Another short story that I have found fascinating has to do with smoking. A friend recently tried to stop smoking following an intensive advertising campaign from the QUIT line on television. The graphic blood and gore advertisements were too much and the quit line seemed to be a fabulous support for anyone trying to give up the dreaded nicotine. The advertisement worked and my friend made the decision to quit on the spot.
After a week without cigarettes she had a moment of weakness and decided that she needed help quickly – no problems. A quick call to the QUIT line and everything will be OK. She called the line, was put on hold for ten minutes and then a rather rude lady said that she couldn’t help now but someone would call back soon.
Seven days later someone called, apologising about the delay and protesting that the extra advertising had made them so busy that they could not cope with the thousands of calls they were getting every day. By this stage my friend had given up and she still smokes to this day.

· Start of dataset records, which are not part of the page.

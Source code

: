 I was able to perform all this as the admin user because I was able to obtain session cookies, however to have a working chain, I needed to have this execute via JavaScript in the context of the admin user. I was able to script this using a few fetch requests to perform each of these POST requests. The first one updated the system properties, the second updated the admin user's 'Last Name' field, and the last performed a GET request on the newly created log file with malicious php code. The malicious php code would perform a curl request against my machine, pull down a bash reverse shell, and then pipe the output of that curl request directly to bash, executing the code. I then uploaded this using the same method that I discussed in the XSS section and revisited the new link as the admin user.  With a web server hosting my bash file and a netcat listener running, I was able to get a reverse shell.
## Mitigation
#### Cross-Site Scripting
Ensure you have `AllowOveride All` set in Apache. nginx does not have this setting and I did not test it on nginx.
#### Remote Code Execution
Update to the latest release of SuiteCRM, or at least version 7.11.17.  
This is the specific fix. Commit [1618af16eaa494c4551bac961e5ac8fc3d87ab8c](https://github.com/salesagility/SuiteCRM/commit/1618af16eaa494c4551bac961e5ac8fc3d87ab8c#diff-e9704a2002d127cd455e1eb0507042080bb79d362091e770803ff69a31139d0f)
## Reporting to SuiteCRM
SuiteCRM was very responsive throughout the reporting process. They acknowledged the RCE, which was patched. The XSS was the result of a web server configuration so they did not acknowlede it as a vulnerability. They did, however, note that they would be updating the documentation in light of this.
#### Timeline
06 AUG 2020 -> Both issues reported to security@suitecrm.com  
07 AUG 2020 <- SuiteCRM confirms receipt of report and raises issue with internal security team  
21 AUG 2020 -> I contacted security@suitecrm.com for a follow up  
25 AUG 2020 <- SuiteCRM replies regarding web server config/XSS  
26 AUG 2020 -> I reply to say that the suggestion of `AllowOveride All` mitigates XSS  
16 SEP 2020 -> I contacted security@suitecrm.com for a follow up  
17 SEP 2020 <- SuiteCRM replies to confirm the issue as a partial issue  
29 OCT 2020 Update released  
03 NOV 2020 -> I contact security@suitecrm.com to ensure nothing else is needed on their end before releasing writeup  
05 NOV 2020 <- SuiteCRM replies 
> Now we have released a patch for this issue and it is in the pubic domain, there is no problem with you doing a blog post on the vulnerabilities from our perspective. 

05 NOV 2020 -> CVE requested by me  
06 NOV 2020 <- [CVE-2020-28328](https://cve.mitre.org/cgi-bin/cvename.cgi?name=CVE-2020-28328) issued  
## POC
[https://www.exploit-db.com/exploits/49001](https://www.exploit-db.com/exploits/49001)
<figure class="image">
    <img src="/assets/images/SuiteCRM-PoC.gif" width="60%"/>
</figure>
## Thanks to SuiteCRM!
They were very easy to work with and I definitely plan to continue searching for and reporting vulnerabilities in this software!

There is a valuable lesson to be learned. If you start to do a lot of marketing make certain that your business can cope with the increase. All businesses want the phone to be running hot but few can cope with a sudden increase in business without making at least a few operational changes.
New customers that come to your business as a result of your marketing activity will be testing you to see if you can deliver what you promise. If you don’t impress them the first time around you may never get the opportunity to try again.